大汝山までの登りで2時間半、下りは3時間ぐらいかかるだろうか。
見込み通りにいけば、9時に歩き始めても午後2時半には戻ってこられる。
遅くても午後5時までに室堂ターミナルに戻れば、その日のうちに滋賀に帰れるのだが、金沢まで新幹線に乗らずに在来線の各駅停車に乗って帰りたいから、タイムリミットを3時半ぐらいに設定する。

標高3,015mの大汝山だが、スタート地点の室堂ターミナルは約2,450mなので標高差だけを見れば600mに満たないハイキングレベル。

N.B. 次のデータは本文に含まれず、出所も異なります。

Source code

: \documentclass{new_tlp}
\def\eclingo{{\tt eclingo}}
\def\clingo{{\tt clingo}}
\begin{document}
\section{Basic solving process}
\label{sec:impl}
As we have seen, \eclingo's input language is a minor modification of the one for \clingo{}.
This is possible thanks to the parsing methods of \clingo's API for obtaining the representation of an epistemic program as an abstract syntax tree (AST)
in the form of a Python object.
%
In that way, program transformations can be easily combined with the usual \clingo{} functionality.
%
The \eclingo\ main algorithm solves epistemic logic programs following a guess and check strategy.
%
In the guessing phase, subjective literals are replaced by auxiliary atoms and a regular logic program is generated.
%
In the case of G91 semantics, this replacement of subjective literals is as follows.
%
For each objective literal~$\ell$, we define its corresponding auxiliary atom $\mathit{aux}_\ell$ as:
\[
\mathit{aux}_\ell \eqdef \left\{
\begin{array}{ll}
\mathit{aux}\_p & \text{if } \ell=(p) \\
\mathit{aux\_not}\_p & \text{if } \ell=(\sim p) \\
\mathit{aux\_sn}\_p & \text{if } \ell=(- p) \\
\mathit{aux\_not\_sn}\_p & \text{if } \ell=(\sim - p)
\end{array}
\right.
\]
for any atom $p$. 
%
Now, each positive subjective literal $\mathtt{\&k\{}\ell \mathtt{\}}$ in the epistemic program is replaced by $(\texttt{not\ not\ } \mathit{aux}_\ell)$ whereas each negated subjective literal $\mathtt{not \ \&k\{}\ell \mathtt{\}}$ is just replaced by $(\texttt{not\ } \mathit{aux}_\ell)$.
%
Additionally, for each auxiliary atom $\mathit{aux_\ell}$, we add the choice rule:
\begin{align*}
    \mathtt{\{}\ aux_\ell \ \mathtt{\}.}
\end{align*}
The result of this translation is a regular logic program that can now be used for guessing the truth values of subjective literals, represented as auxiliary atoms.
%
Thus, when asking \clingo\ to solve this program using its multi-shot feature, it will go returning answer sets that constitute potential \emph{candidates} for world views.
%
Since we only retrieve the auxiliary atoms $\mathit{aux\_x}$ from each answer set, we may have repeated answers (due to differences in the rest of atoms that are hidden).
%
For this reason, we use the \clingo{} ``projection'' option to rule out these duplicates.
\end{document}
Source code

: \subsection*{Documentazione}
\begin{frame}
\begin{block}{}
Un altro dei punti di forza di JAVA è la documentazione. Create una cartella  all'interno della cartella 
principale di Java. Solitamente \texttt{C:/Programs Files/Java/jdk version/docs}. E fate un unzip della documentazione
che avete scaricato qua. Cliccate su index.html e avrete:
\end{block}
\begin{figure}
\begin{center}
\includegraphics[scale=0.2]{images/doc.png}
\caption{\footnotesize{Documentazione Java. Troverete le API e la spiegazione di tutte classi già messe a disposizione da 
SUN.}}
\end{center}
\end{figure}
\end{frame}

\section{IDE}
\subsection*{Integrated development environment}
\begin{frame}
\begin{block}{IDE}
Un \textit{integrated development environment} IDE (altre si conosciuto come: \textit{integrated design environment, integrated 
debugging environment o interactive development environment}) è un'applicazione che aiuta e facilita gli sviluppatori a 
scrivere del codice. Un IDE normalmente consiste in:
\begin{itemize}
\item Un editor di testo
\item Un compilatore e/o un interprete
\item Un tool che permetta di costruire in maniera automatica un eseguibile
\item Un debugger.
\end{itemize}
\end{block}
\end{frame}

3,000m越えを初めて経験するわたしには、いい入門コースといったところだ。
じつは、わたしは山歩きが好きとは言え、高い山に登った経験は少ない。
基本的には森の中を歩くのが好きなので、森林限界を超えることがあまりないのだ。
森を歩いて、ついでに山頂を目指すことはあるが、高山植物すら生えないような2,500m以上の山には一度も登ったことがない。
せいぜい3,400mまで電車で行って30分ほど氷河の上を歩いたり、2,700mまでリフトで行って氷河の上でスキーをしたり、そんな程度。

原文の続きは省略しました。